TASK TO CARRY OUT » Each line of the records is to be copied verbatim.

INPUT DATA »
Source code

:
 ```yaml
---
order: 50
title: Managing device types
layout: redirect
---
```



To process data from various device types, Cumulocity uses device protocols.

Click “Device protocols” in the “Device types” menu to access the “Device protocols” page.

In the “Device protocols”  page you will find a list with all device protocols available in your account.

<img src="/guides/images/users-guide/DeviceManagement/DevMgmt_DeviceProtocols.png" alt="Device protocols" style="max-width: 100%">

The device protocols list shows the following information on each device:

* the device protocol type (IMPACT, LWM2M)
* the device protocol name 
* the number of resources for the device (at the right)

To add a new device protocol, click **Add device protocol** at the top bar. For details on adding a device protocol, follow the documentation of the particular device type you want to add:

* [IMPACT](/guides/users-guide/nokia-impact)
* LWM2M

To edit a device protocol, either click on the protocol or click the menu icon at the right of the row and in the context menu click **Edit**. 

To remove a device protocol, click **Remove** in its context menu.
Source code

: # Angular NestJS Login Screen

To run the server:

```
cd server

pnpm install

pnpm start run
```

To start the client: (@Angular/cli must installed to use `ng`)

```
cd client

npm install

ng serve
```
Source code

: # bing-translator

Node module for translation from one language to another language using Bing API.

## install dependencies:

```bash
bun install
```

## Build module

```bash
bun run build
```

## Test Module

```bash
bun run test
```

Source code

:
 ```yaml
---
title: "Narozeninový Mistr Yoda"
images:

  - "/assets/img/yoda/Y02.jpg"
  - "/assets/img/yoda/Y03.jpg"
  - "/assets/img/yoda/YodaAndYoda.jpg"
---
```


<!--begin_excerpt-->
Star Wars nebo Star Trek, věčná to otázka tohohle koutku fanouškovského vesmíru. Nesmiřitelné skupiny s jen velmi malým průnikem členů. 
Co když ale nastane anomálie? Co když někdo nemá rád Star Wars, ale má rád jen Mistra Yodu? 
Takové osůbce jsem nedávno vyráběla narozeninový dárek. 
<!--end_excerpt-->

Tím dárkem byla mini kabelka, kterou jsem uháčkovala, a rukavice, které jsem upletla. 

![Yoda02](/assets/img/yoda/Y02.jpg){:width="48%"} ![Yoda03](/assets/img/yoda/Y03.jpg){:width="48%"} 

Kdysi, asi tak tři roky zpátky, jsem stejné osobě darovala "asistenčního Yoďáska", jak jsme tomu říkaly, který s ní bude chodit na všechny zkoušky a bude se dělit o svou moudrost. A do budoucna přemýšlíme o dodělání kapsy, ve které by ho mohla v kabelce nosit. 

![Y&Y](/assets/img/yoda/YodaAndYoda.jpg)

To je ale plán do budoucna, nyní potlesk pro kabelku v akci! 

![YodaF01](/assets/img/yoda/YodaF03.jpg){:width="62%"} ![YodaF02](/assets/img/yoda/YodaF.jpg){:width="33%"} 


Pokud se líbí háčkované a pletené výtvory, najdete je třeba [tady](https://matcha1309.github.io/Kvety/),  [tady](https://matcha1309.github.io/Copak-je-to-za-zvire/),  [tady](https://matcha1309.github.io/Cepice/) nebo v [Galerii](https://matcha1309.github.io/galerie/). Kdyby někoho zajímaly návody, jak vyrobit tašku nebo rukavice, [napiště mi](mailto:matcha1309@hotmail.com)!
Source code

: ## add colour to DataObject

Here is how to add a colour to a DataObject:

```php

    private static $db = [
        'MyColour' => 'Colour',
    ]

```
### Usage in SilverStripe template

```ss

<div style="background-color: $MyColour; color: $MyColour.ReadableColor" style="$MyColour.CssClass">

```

PROBLEM SOLUTION »
Source code

:
 ```yaml
---
order: 50
title: Managing device types
layout: redirect
---
```



To process data from various device types, Cumulocity uses device protocols.

Click “Device protocols” in the “Device types” menu to access the “Device protocols” page.

In the “Device protocols”  page you will find a list with all device protocols available in your account.

<img src="/guides/images/users-guide/DeviceManagement/DevMgmt_DeviceProtocols.png" alt="Device protocols" style="max-width: 100%">

The device protocols list shows the following information on each device:

* the device protocol type (IMPACT, LWM2M)
* the device protocol name 
* the number of resources for the device (at the right)

To add a new device protocol, click **Add device protocol** at the top bar. For details on adding a device protocol, follow the documentation of the particular device type you want to add:

* [IMPACT](/guides/users-guide/nokia-impact)
* LWM2M

To edit a device protocol, either click on the protocol or click the menu icon at the right of the row and in the context menu click **Edit**. 

To remove a device protocol, click **Remove** in its context menu.
Source code

: # Angular NestJS Login Screen

To run the server:

```
cd server

pnpm install

pnpm start run
```

To start the client: (@Angular/cli must installed to use `ng`)

```
cd client

npm install

ng serve
```
Source code

: # bing-translator

Node module for translation from one language to another language using Bing API.

## install dependencies:

```bash
bun install
```

## Build module

```bash
bun run build
```

## Test Module

```bash
bun run test
```

Source code

:
 ```yaml
---
title: "Narozeninový Mistr Yoda"
images:

  - "/assets/img/yoda/Y02.jpg"
  - "/assets/img/yoda/Y03.jpg"
  - "/assets/img/yoda/YodaAndYoda.jpg"
---
```


<!--begin_excerpt-->
Star Wars nebo Star Trek, věčná to otázka tohohle koutku fanouškovského vesmíru. Nesmiřitelné skupiny s jen velmi malým průnikem členů. 
Co když ale nastane anomálie? Co když někdo nemá rád Star Wars, ale má rád jen Mistra Yodu? 
Takové osůbce jsem nedávno vyráběla narozeninový dárek. 
<!--end_excerpt-->

Tím dárkem byla mini kabelka, kterou jsem uháčkovala, a rukavice, které jsem upletla. 

![Yoda02](/assets/img/yoda/Y02.jpg){:width="48%"} ![Yoda03](/assets/img/yoda/Y03.jpg){:width="48%"} 

Kdysi, asi tak tři roky zpátky, jsem stejné osobě darovala "asistenčního Yoďáska", jak jsme tomu říkaly, který s ní bude chodit na všechny zkoušky a bude se dělit o svou moudrost. A do budoucna přemýšlíme o dodělání kapsy, ve které by ho mohla v kabelce nosit. 

![Y&Y](/assets/img/yoda/YodaAndYoda.jpg)

To je ale plán do budoucna, nyní potlesk pro kabelku v akci! 

![YodaF01](/assets/img/yoda/YodaF03.jpg){:width="62%"} ![YodaF02](/assets/img/yoda/YodaF.jpg){:width="33%"} 


Pokud se líbí háčkované a pletené výtvory, najdete je třeba [tady](https://matcha1309.github.io/Kvety/),  [tady](https://matcha1309.github.io/Copak-je-to-za-zvire/),  [tady](https://matcha1309.github.io/Cepice/) nebo v [Galerii](https://matcha1309.github.io/galerie/). Kdyby někoho zajímaly návody, jak vyrobit tašku nebo rukavice, [napiště mi](mailto:matcha1309@hotmail.com)!
Source code

: ## add colour to DataObject

Here is how to add a colour to a DataObject:

```php

    private static $db = [
        'MyColour' => 'Colour',
    ]

```
### Usage in SilverStripe template

```ss

<div style="background-color: $MyColour; color: $MyColour.ReadableColor" style="$MyColour.CssClass">

```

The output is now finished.